只見她臉上微微一紅,有些羞意地低下頭去。
「老爺……咳,老將軍,這個……」
「行了行了,老夫不就和你家如夫人說了兩句話?看你這沒出息模樣!」
「你和二郎是親親的兄弟,老夫身為長輩,難道這樣也算是失禮?」
趙雲沒好氣地打斷了馮永的話,對著李慕揮了揮手,「行了,下去吧。老夫自己來。」
李慕福了一福,又羞答答地看了一眼馮永,這才轉身走了。
你倒是解釋一下啊,這可是關係到你的名聲!
馮永眼睜睜地看著李慕走了出去。
趙雲撈起鍋里的熟肉,放到碗裡隨意沾兩下,連續吞了近半碗肉,這才滿意地呼出一口熱氣,點了點頭,「你小子果真是個會享福的。」
「吃得好,用得好,就連挑個如夫人,那也是頂尖的人物。」
老不正經地翹起大拇指,讚揚了一聲。
「老將軍,她不是我的如夫人。」
馮永無力地試圖辯解一聲。
「滾!這種話騙騙別人也就算了,還能拿來騙老夫?」趙雲鄙夷地看了一眼馮永,「當老夫眼瞎呢?」
「不是你家的如夫人,那就是侍婢了?這就過份了。這女子可不比普通女子,正室配不上,但先給個妾室的名分,不然就太寒人家的心了。」
趙老爺子頭頭是道地教訓道,「以後你再立下大功,說不定可以給她抬個媵妾,這才不負人家幫你打理這麼大的產業。」
「好好好,老將軍說得是。」
馮永對老爺子插手自家後院之事敢怒不敢言,「卻是不知老將軍此次突然過來,可是有什麼緊急之事?」
說到正事,趙雲這才臉色一正,然後又涮了一大堆羊肉,這才問了一句,「丞相不是讓你給李豐寫信麼?你寫了沒?」
「已經寫好了,只是還沒來得及送出去。」
馮永心裡一驚,還沒來得及想清楚老爺子是怎麼知道這個事情,只得先解釋了一聲。
「到時候交予我就成,我來幫你送。」
趙雲又呼嚕呼嚕地吃下一大碗肉,嘆息道,「可惜沒酒。」
能不能好好說話?
馮永滿腹牢騷,老傢伙這次突然過來,很明顯就是與李嚴之事有關。
他只得起身,又去外頭拿了一壇蜜酒回來,順便吩咐關姬一聲,讓所有人不得靠近大廳。
「你小子就是沒你那個如夫人有眼色,非要我說出來才會拿出好東西。」
趙雲看到酒罈子眼中就發亮,搶過來喝了一大口,這才打了個嗝,「這酒好啊!」
「老將軍,咱們說正事,正事。」
要不打不過這老頭,真想把他拎起來逼問。
「好,正事。」趙雲又吃了一大口,這才說道,「隴西那邊的羌胡,這個冬日可能有異動,需要你這個護羌校尉親自跑一趟。」
馮永一驚,「隴西的羌胡?」
隴右四郡,其中三郡的羌胡都已經鎮壓和安撫完畢,唯有隴西,因為地域過大,而且大漢只控制住了東面。

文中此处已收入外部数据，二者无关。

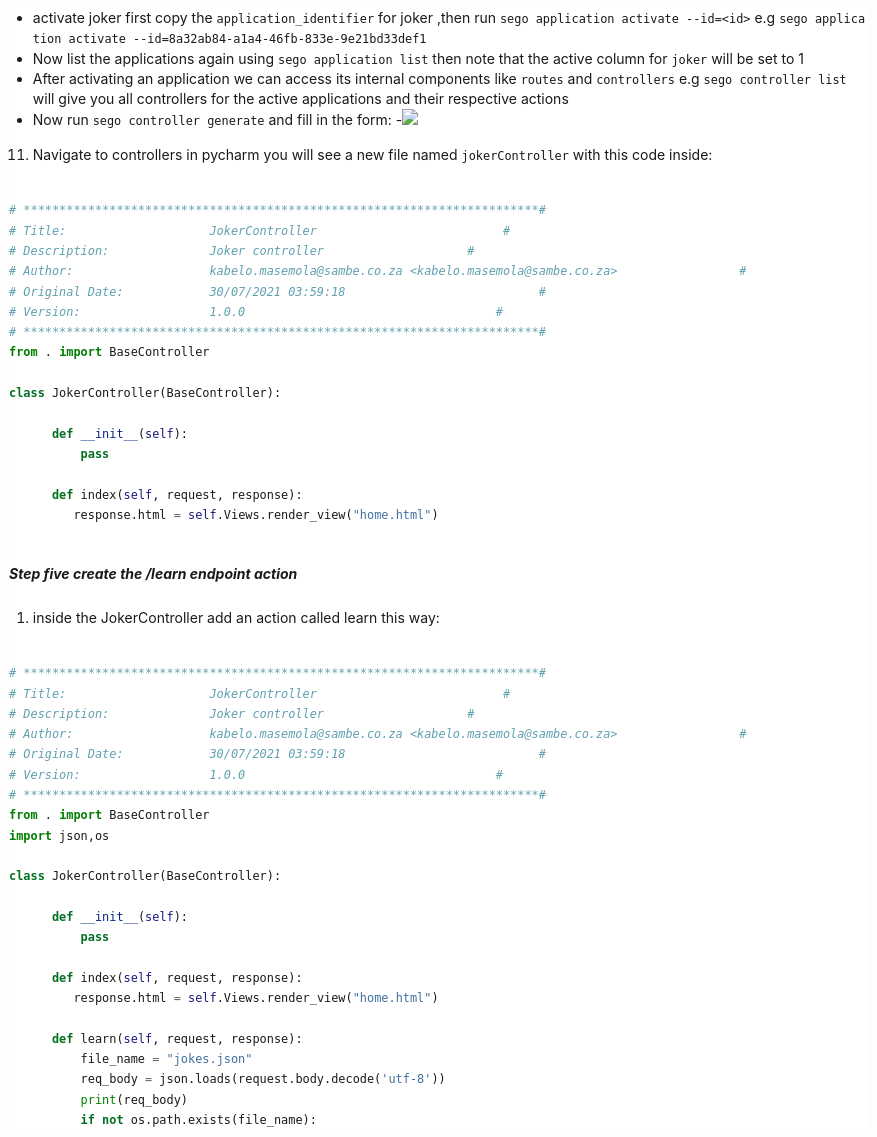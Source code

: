 - activate joker first copy the `application_identifier` for joker ,then run `sego application activate --id=<id>` e.g `sego application activate --id=8a32ab84-a1a4-46fb-833e-9e21bd33def1`
- Now list the applications again using `sego application list` then note that the active column for `joker` will be set to 1 
- After activating an application we can access its internal components like `routes` and `controllers` e.g `sego controller list` will give 
you all controllers for the active applications and their respective actions 
- Now run `sego controller generate` and fill in the form: 
        -<img src="https://raw.githubusercontent.com/sambe-consulting/quick-res/master/controller_form.png"/>
  
11. Navigate to controllers in pycharm you will see a new file named `jokerController` with this code inside: 
```python 

# ************************************************************************#
# Title:                    JokerController                          #
# Description:              Joker controller                    #
# Author:                   kabelo.masemola@sambe.co.za <kabelo.masemola@sambe.co.za>                 #
# Original Date:            30/07/2021 03:59:18                           #
# Version:                  1.0.0                                   #
# ************************************************************************#
from . import BaseController

class JokerController(BaseController):

      def __init__(self):
          pass

      def index(self, request, response):
         response.html = self.Views.render_view("home.html")



```

##### Step five create the /learn endpoint action 

1. inside the JokerController add an action called learn this way: 
```python

# ************************************************************************#
# Title:                    JokerController                          #
# Description:              Joker controller                    #
# Author:                   kabelo.masemola@sambe.co.za <kabelo.masemola@sambe.co.za>                 #
# Original Date:            30/07/2021 03:59:18                           #
# Version:                  1.0.0                                   #
# ************************************************************************#
from . import BaseController
import json,os

class JokerController(BaseController):

      def __init__(self):
          pass

      def index(self, request, response):
         response.html = self.Views.render_view("home.html")

      def learn(self, request, response):
          file_name = "jokes.json"
          req_body = json.loads(request.body.decode('utf-8'))
          print(req_body)
          if not os.path.exists(file_name):
```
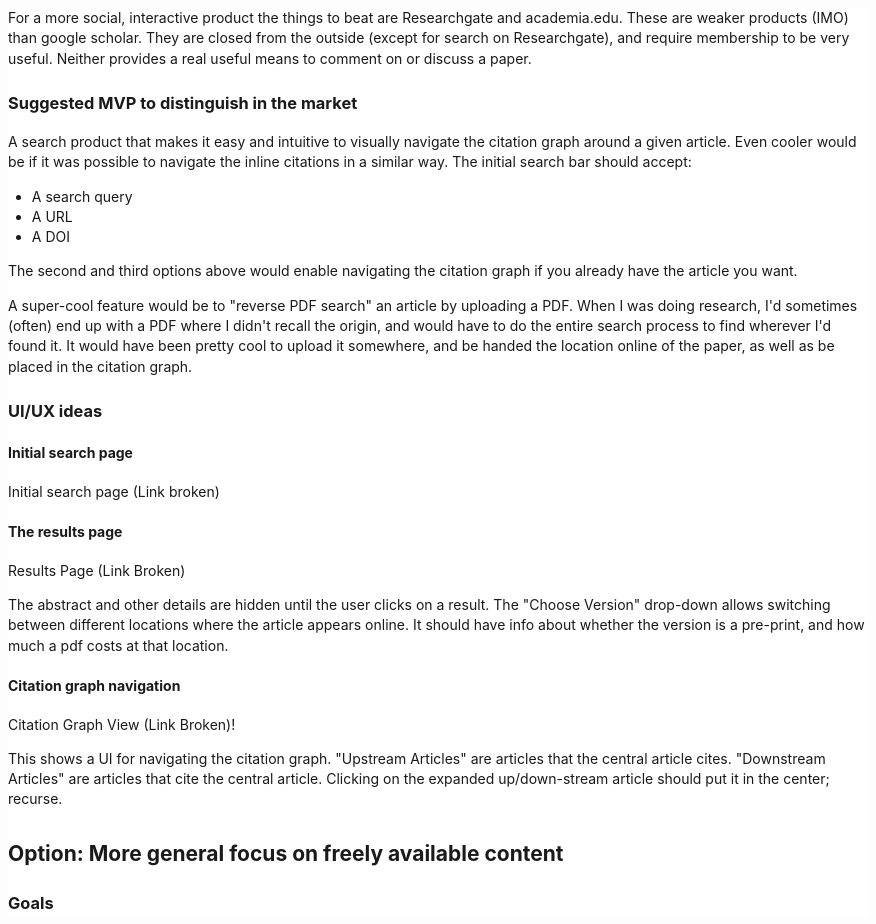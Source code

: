 For a more social, interactive product the things to beat are Researchgate and
academia.edu.  These are weaker products (IMO) than google scholar.  They are
closed from the outside (except for search on Researchgate), and require
membership to be very useful.  Neither provides a real useful means to comment
on or discuss a paper.

### Suggested MVP to distinguish in the market

A search product that makes it easy and intuitive to visually navigate the
citation graph around a given article.  Even cooler would be if it was possible
to navigate the inline citations in a similar way.  The initial search bar
should accept:
- A search query
- A URL
- A DOI

The second and third options above would enable navigating the citation graph
if you already have the article you want.

A super-cool feature would be to "reverse PDF search" an article by uploading a
PDF.  When I was doing research, I'd sometimes (often) end up with a PDF where
I didn't recall the origin, and would have to do the entire search process to
find wherever I'd found it.  It would have been pretty cool to upload it
somewhere, and be handed the location online of the paper, as well as be placed
in the citation graph.

### UI/UX ideas

#### Initial search page
Initial search page (Link broken)


#### The results page
Results Page (Link Broken)

The abstract and other details are hidden until the user clicks on a result.
The "Choose Version" drop-down allows switching between different locations
where the article appears online.  It should have info about whether the
version is a pre-print, and how much a pdf costs at that location.

#### Citation graph navigation
Citation Graph View (Link Broken)!

This shows a UI for navigating the citation graph. "Upstream Articles" are
articles that the central article cites. "Downstream Articles" are articles
that cite the central article.  Clicking on the expanded up/down-stream article
should put it in the center; recurse.


## Option: More general focus on freely available content

### Goals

所以馮永打算把隴西的羌胡留到明年解決,沒想到竟然這個時候出了問題。
「對。」趙雲點頭,「我得到消息,今年不但隴右有旱情,而且涼州那邊也出現了大旱。涼州的羌胡,這個冬日不好過。」
馮永眉頭一皺,心裡有些懊悔,「是我疏忽了。早應該想到這一層的。」
古人不知道什麼叫從大海那邊過來的低氣壓和濕空氣,難道自己還不知道涼州的降雨來源?
這一點上,自己確實大意了。
他正在想著,只見趙雲從懷裡又拿出一個東西,遞了過來,「在去隴西之前,把它給簽了。」
馮永有些莫名地打開一看,當場就倒吸了一口涼氣。
他看了看門口,這才壓低了聲音念道,「彈劾李嚴疏?」
「在末尾。」
趙雲指點道。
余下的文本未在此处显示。